In it, Walt is manic, sleep deprived and, eventually, racked with guilt. He comes close to revealing something to Jesse that he never, ever should, and the tension is just about unbearable. The plot of the episode is, ostensibly, that Walt is worried a fly in their meth lab is contaminating their product, and he keeps on trying to kill it. That’s it. Yet it’s an incredible 47 minutes or so of television.
While the episode might be something of a departure for a show that is so plot-heavy, technically it’s the quintessential Breaking Bad episode. It contains montages, odd camera angles and perspectives, and looks fantastic, courtesy of director Rian Johnson (Brick and the forthcoming Looper). It is an astonishingly well-photographed show (somebody should be given a stern talking-to over the decision not to have released this on Blu Ray in the UK). It has an intense and distinctive visual palette that brings great beauty to both the vistas of New Mexico, where the action takes place, and the mundanity of the drugs business.
With Jesse and Walt, the show has created two of the most compelling and rounded characters in contemporary television. In Paul Duane’s excellent earlier piece on this site, he reveals that Gilligan had originally planned for Jesse to die at the end of the first series. It is to his credit that on seeing the performance of Aaron Paul, he rethought. While Bryan Cranston deserves all of the plaudits that have come his way for his performance as Chips/Scarface/Walt (three Emmy awards for Best Actor), Paul’s turn is no less extraordinary.
The two have incredible chemistry. Their scenes together are always a highlight in any episodes. Their relationship has changed so much over a year that all of the memories of what they’ve been through together are never far away from the surface. But it’s still important to point out that Breaking Bad is far from being a two-person show: Anna Gunn as Walt’s wife Skylar, Dean Norris as Hank, and Giancarlo Esposito as drug kingpin Gus Fring are all worthy of huge plaudits, while Bob Odenkirk as sleazy lawyer Saul Goodman and Jonathan Banks as fixer Mike Ehrmantraut are sensationally good.

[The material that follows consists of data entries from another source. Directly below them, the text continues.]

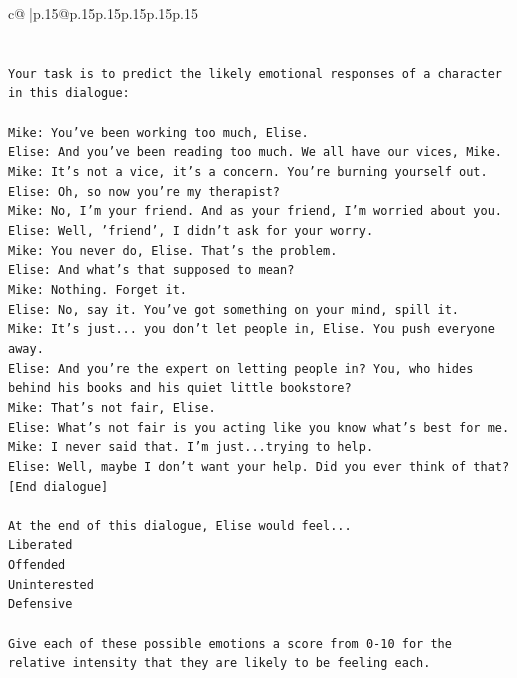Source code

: \documentclass{article}
\begin{document}
{\begin{supertabular}{c@{$\;$}|p{.15\linewidth}@{}p{.15\linewidth}p{.15\linewidth}p{.15\linewidth}p{.15\linewidth}p{.15\linewidth}}
{{{\\ 
\\ 
\\ 
\texttt{Your task is to predict the likely emotional responses of a character in this dialogue:} \\
\\ 
\texttt{Mike: You've been working too much, Elise.} \\
\texttt{Elise: And you've been reading too much. We all have our vices, Mike.} \\
\texttt{Mike: It's not a vice, it's a concern. You're burning yourself out.} \\
\texttt{Elise: Oh, so now you're my therapist? } \\
\texttt{Mike: No, I'm your friend. And as your friend, I'm worried about you.} \\
\texttt{Elise: Well, 'friend', I didn't ask for your worry.} \\
\texttt{Mike: You never do, Elise. That's the problem.} \\
\texttt{Elise: And what's that supposed to mean?} \\
\texttt{Mike: Nothing. Forget it.} \\
\texttt{Elise: No, say it. You've got something on your mind, spill it.} \\
\texttt{Mike: It's just... you don't let people in, Elise. You push everyone away.} \\
\texttt{Elise: And you're the expert on letting people in? You, who hides behind his books and his quiet little bookstore?} \\
\texttt{Mike: That's not fair, Elise.} \\
\texttt{Elise: What's not fair is you acting like you know what's best for me.} \\
\texttt{Mike: I never said that. I'm just...trying to help.} \\
\texttt{Elise: Well, maybe I don't want your help. Did you ever think of that?} \\
\texttt{{[}End dialogue{]}} \\
\\ 
\texttt{At the end of this dialogue, Elise would feel...} \\
\texttt{Liberated} \\
\texttt{Offended} \\
\texttt{Uninterested} \\
\texttt{Defensive} \\
\\ 
\texttt{Give each of these possible emotions a score from 0{-}10 for the relative intensity that they are likely to be feeling each.} \\
}}}
\end{supertabular}}
\end{document}
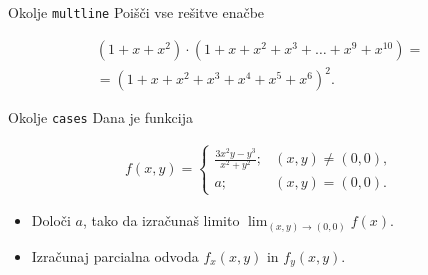 \begin{frame}{Okolje \texttt{multline}}
	Poišči vse rešitve enačbe
	
	\begin{align*}
		(1+x+x^2) \cdot (1+x+x^2+x^3+\ldots+x^9+x^{10}) =   \\
	=(1+x+x^2+x^3+x^4+x^5+x^6)^2.
	\end{align*}
	
\end{frame}

\begin{frame}{Okolje \texttt{cases}}
	Dana je funkcija
	
		\begin{align*}
			f(x,y) = \begin{cases}
				\frac{3x^2y-y^3}{x^2+y^2}; & (x,y)\neq(0,0), \\
				a; & (x,y)=(0,0).
			 \end{cases}
		\end{align*}
		
	\begin{itemize}
	\item Določi $a$, tako da izračunaš limito \( \displaystyle{\lim_{(x,y)\to(0,0)}} f(x). \)
	\item Izračunaj parcialna odvoda $f_x(x,y)$ in $f_y(x,y)$.
	\end{itemize}
\end{frame}
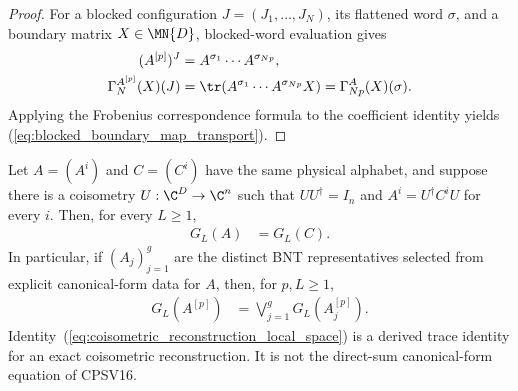 \begin{proof}
    \leanok
    For a blocked configuration $J=(J_1,\ldots,J_N)$, its flattened word
    $\sigma$, and a boundary matrix $X\in\MN{D}$, blocked-word evaluation gives
    \begin{align}
        (A^{[p]})^{J}
         & =A^{\sigma_1}\cdots A^{\sigma_{Np}},
        \label{eq:blocked_word_flattening}                        \\
        \Gamma_N^{A^{[p]}}(X)(J)
         & =\tr\!\left(A^{\sigma_1}\cdots A^{\sigma_{Np}}X\right)
        =\Gamma_{Np}^{A}(X)(\sigma).
        \label{eq:blocked_boundary_map_transport_coefficients}
    \end{align}
    Applying the Frobenius correspondence formula to the coefficient identity yields
    (\ref{eq:blocked_boundary_map_transport}).
\end{proof}

\begin{lemma}
    \label{lem:coisometric_reconstruction_local_space}
    \leanok
    Let $A=(A^i)$ and $C=(C^i)$ have the same physical alphabet, and suppose
    there is a coisometry $U:\C^D\to\C^n$ such that
    $UU^\dagger=I_n$ and $A^i=U^\dagger C^iU$ for every $i$. Then, for every
    $L\geq1$,
    \begin{align}
        G_L(A) & =G_L(C).
        \label{eq:coisometric_reconstruction_local_space}
    \end{align}
    In particular, if $(A_j)_{j=1}^g$ are the distinct BNT representatives
    selected from explicit canonical-form data for $A$, then, for $p,L\geq1$,
    \begin{align}
        G_L\!\left(A^{[p]}\right)
         & =\bigvee_{j=1}^{g}G_L\!\left(A_j^{[p]}\right).
        \label{eq:cpsv_blocked_representative_local_space}
    \end{align}
    Identity~(\ref{eq:coisometric_reconstruction_local_space}) is a derived trace identity for an exact coisometric
    reconstruction. It is not the direct-sum canonical-form equation
    of CPSV16.
\end{lemma}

Very mild spoilers for Series 5 below
So, with only eight episodes left, where does the show stand? Walt’s transformation into ‘Scarface’ is complete. His descent into darkness has been quicker, more violent and less glamorous or self-satisfying than anyone could have imagined. Gilligan’s essaying of the character has never wavered from his originally stated aim. With Cranston’s magnificent performances, he’s created a monster. A monster that just a year ago (in the show’s timeline) was one of the most likable characters imaginable. In that period, they’ve not missed a beat. Despite the huge change in Walt, it’s still, unquestionably the same guy. We have the answers for what could turn a man from Mr Chips into Scarface. Finding out has been exhilarating. Finding out what happens next will be unbearable, in the best possible way.